Asked in an interview with the Journal last week why he chose watercolor as his medium, Sanborn, an upbeat 52-year-old, said he couldn't say for sure, but he suspects the seed was planted early.

"I was brought up in Maine, a place with a long history of watercolorists," he said as he settled into a cozy breakfast nook in the corner of the kitchen. It's the only room in his Arcata home that doesn't have one of his paintings on the wall; instead, the cabinets are decorated with artwork by his sons, Liam, age 9, and Aidan, age 7. Sipping periodically from a steaming cup of tea, he began talking about Maine's art history and his own path to art.

"John Marin, the premier watercolorist of the United States in the first half of the 20th century, did abstract landscape watercolors and he did many of his paintings in Maine. Also, Winslow Homer settled in Maine; Edward Hopper painted a lot in Maine; Andrew Wyeth lived half his life in Maine. Those things were all around me when I was growing up."

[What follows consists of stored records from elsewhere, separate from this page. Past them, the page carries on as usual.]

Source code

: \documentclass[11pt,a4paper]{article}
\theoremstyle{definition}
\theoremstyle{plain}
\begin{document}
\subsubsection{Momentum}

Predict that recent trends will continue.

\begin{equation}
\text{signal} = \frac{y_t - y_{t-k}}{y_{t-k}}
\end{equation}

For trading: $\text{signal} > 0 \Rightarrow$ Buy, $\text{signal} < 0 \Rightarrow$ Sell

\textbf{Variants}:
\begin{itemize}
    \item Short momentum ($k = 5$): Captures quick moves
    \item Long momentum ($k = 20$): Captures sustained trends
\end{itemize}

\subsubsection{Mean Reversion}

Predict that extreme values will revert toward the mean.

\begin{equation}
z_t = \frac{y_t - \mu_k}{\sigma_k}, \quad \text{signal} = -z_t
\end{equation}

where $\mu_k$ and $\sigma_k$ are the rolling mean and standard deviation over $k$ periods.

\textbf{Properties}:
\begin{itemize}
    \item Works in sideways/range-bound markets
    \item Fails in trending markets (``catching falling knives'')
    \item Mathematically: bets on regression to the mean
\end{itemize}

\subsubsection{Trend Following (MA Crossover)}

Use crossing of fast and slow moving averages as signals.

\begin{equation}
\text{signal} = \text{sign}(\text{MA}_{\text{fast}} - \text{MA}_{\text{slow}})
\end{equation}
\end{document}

watercolor landscape studiesWhile he was in high school, the family moved to Los Angeles. When he graduated in 1968, he chose Humboldt State because it was "as far away from Los Angeles as I could get and still stay in the state school system."

He loved nature and the outdoors and thought he might become a forest ranger, so he enrolled as a forestry major. "It took me about a year to know that forestry didn't have much to do with being a forest ranger," he said. "I changed to oceanography. That lasted about a year, then I realized that I'd been taking science classes my whole life and I was tired of it. I switched to journalism and graduated in 1973."

FINDING HIMSELF

Even though he had a natural talent with a pencil -- he could always draw just about anything -- he had not studied art, not yet. That shift in focus would come later. Journalism degree in hand, he took a break from education to travel, rode across Canada on a bicycle, returned to Maine for a while, spent a year in Europe and another in Yosemite, and eventually ended up back in Humboldt.

While he would not get into painting until after re-entering Humboldt State, signs pointing him in that direction popped up during his journey. He recalled a moment from his Canadian bicycle trip. "I stopped in a little museum in Banff. I was looking at paintings and saw this watercolor. It was sort of precise, a landscape with buildings. I saw the way the colors overlapped, the edges that didn't quite match up. It was beautiful.

"I think that was the first time I had really looked at how a painting is put together. I realized, `Oh, it's a watercolor, that's why these things can happen.' It's not that I decided right then to paint, but it stayed with me."

The notion that he might pursue painting didn't really hit him until he went to Europe. In particular, he was impressed by the dramatic Spanish artist Francisco de Goya.

"When I saw Goya's paintings, I realized that there was something more to art than just representation. I knew I had to paint. When I came back here I was thinking I either wanted to be a writer or an artist."

He enrolled at Humboldt State to work on an advanced degree in English, but quickly switched to art. With urging from the painter Glenn Berry he enrolled in the school's masters program. About a year into his studies he took a class from watercolor master Bob Benson.

"I think Bob is one of the best watercolor painters in the country," Sanborn declared with a touch of reverence. "I don't know of anyone who uses the medium to its full extent the way he does, and he has a strong vision of landscapes. He's the only landscape painter I know who can paint a 360-degree landscape, all in one little rectangle. From working with Bob I realized that it's an endless medium.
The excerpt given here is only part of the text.